In [None]:
import torch
import torch.nn as nn
import torch.nn.functional as F
import torch.optim as optim

from otc.models.activation import ReGLU
from otc.models.fttransformer import (
    CategoricalFeatureTokenizer,
    CLSToken,
    FeatureTokenizer,
    FTTransformer,
    MultiheadAttention,
    NumericalFeatureTokenizer,
    Transformer,
)

from otc.data.dataset import TabDataset
from otc.data.dataloader import TabDataLoader
from otc.features.build_features import features_classical, features_classical_size

In [None]:
class CLSHead(nn.Module):
    """
    2 Layer MLP projection head
    """
    # d_in is last dim of transformer output torch.Size([4, 17, 96]) -> 96 (ok)
    # d_out -> last dim of output here [4,17,1] -> [4, 16] (ok)
    def __init__(self, *, d_in: int, d_hidden: int):
        super().__init__()
        self.first = nn.Linear(d_in, d_hidden)
        self.out = nn.Linear(d_hidden, 1)

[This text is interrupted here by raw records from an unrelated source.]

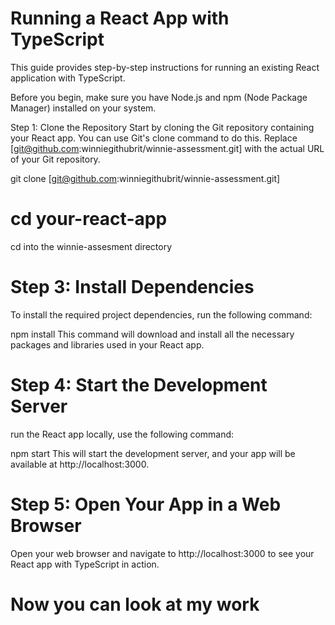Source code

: 
# Running a React App with TypeScript
This guide provides step-by-step instructions for running an existing React application with TypeScript.

Before you begin, make sure you have Node.js and npm (Node Package Manager) installed on your system.

Step 1: Clone the Repository
Start by cloning the Git repository containing your React app. You can use Git's clone command to do this. Replace [git@github.com:winniegithubrit/winnie-assessment.git] with the actual URL of your Git repository.


git clone [git@github.com:winniegithubrit/winnie-assessment.git]




# cd your-react-app
cd into the winnie-assesment directory

# Step 3: Install Dependencies
To install the required project dependencies, run the following command:


npm install
This command will download and install all the necessary packages and libraries used in your React app.

# Step 4: Start the Development Server
run the React app locally, use the following command:


npm start
This will start the development server, and your app will be available at http://localhost:3000.

# Step 5: Open Your App in a Web Browser
Open your web browser and navigate to http://localhost:3000 to see your React app with TypeScript in action.

# Now you can look at my work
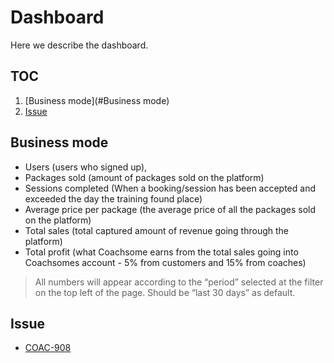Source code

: # Dashboard 
Here we describe the dashboard.

## TOC
1. [Business mode](#Business mode)
2. [Issue](#Issue)

## Business mode

- Users (users who signed up),
- Packages sold (amount of packages sold on the platform)
- Sessions completed (When a booking/session has been accepted and exceeded the day the training found place)
- Average price per package (the average price of all the packages sold on the platform)
- Total sales (total captured amount of revenue going through the platform)
- Total profit (what Coachsome earns from the total sales going into Coachsomes account - 5% from customers and 15% from coaches)

> All numbers will appear according to the “period” selected at the filter on the top left of the page. Should be “last 30 days” as default.

## Issue
- [COAC-908](https://tikweb.atlassian.net/browse/COAC-908)
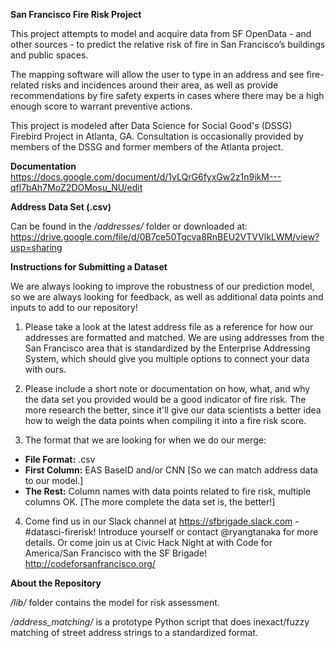 <b>San Francisco Fire Risk Project</b></br>

This project attempts to model and acquire data from SF OpenData - and other sources - to predict the relative risk of fire in San Francisco’s buildings and public spaces.

The mapping software will allow the user to type in an address and see fire-related risks and incidences around their area, as well as provide recommendations by fire safety experts in cases where there may be a high enough score to warrant preventive actions.

This project is modeled after Data Science for Social Good's (DSSG) Firebird Project in Atlanta, GA. Consultation is occasionally provided by members of the DSSG and former members of the Atlanta project.

<b>Documentation</b></br>
https://docs.google.com/document/d/1yLQrG6fyxGw2z1n9ikM---qfl7bAh7MoZ2DOMosu_NU/edit

<b>Address Data Set (.csv)</b></br>

Can be found in the <i>/addresses/</i> folder or downloaded at:
https://drive.google.com/file/d/0B7ce50Tgcva8RnBEU2VTVVlkLWM/view?usp=sharing

<b>Instructions for Submitting a Dataset</b></br>

We are always looking to improve the robustness of our prediction model, so we are always looking for feedback, as well as additional data points and inputs to add to our repository!

1.  Please take a look at the latest address file as a reference for how our addresses are formatted and matched.  We are using addresses from the San Francisco area that is standardized by the Enterprise Addressing System, which should give you multiple options to connect your data with ours.

2.  Please include a short note or documentation on how, what, and why the data set you provided would be a good indicator of fire risk.  The more research the better, since it'll give our data scientists a better idea how to weigh the data points when compiling it into a fire risk score.

3.  The format that we are looking for when we do our merge:

- <b>File Format:</b> .csv
- <b>First Column:</b> EAS BaseID and/or CNN [So we can match address data to our model.]
- <b>The Rest:</b> Column names with data points related to fire risk, multiple columns OK.  [The more complete the data set is, the better!]

4.  Come find us in our Slack channel at https://sfbrigade.slack.com - #datasci-firerisk!  Introduce yourself or contact @ryangtanaka for more details.  Or come join us at Civic Hack Night at with Code for America/San Francisco with the SF Brigade!  http://codeforsanfrancisco.org/

<b>About the Repository</b></br>

<i>/lib/</i> folder contains the model for risk assessment.

<i>/address_matching/</i> is a prototype Python script that does inexact/fuzzy matching of street address strings to a standardized format.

    def forward(self, x: torch.Tensor) -> torch.Tensor:
        x = x[:, 1:]

        x = self.out(F.relu(self.first(x))).squeeze(2)
        return x

In [None]:
head = CLSHead(d_in=768, d_hidden=768)

print(head)

In [None]:
class ShufflePermutations(object):
    """
    Generate permutations by shuffeling.
    """
    def __init__(self, X_num, X_cat):
        self.X_num = X_num
        self.X_cat = X_cat

    def permute(self, X):
        """
        generate random index
        """
        if X is None:
            return None

        idx = torch.randint_like(X, X.shape[0], dtype=torch.long)

        print(idx)
        # generate random index array
        return idx

    def gen_permutations(self):
        # permute numerical and categorical by random index
        X_num = self.X_num
        X_cat = self.X_cat if self.X_cat is not None else None
        return self.permute(X_num), self.permute(X_cat)

In [None]:
d_num, d_cat = 8,8
batch_size = 4

X_num = torch.randn(batch_size, d_num)
X_cat = torch.randint(0, 10, (batch_size, d_cat))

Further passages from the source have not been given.